(Source texts of formatted documents)
........

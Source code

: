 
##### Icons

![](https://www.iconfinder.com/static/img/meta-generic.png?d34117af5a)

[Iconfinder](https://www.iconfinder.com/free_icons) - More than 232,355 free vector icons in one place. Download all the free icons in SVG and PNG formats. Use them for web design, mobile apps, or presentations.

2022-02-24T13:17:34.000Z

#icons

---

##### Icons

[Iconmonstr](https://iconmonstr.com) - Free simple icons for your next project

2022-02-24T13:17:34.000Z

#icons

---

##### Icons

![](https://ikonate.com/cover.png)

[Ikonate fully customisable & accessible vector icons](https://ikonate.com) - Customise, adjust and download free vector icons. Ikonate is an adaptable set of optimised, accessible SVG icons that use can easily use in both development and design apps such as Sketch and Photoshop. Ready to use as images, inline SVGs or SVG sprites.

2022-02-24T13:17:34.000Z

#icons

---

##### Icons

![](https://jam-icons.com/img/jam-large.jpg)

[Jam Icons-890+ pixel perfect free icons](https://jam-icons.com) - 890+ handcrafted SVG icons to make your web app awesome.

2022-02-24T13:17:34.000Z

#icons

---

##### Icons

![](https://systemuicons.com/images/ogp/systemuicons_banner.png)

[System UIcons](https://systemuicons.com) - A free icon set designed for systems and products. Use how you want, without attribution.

........

EXERCISE GOAL.
Make an exact copy of the data above.

RESULT OF THE EXERCISE.
Source code

: 
##### Icons

![](https://www.iconfinder.com/static/img/meta-generic.png?d34117af5a)

[Iconfinder](https://www.iconfinder.com/free_icons) - More than 232,355 free vector icons in one place. Download all the free icons in SVG and PNG formats. Use them for web design, mobile apps, or presentations.

2022-02-24T13:17:34.000Z

#icons

---

##### Icons

[Iconmonstr](https://iconmonstr.com) - Free simple icons for your next project

2022-02-24T13:17:34.000Z

#icons

---

##### Icons

![](https://ikonate.com/cover.png)

[Ikonate fully customisable & accessible vector icons](https://ikonate.com) - Customise, adjust and download free vector icons. Ikonate is an adaptable set of optimised, accessible SVG icons that use can easily use in both development and design apps such as Sketch and Photoshop. Ready to use as images, inline SVGs or SVG sprites.

2022-02-24T13:17:34.000Z

#icons

---

##### Icons

![](https://jam-icons.com/img/jam-large.jpg)

[Jam Icons-890+ pixel perfect free icons](https://jam-icons.com) - 890+ handcrafted SVG icons to make your web app awesome.

2022-02-24T13:17:34.000Z

#icons

---

##### Icons

![](https://systemuicons.com/images/ogp/systemuicons_banner.png)

[System UIcons](https://systemuicons.com) - A free icon set designed for systems and products. Use how you want, without attribution.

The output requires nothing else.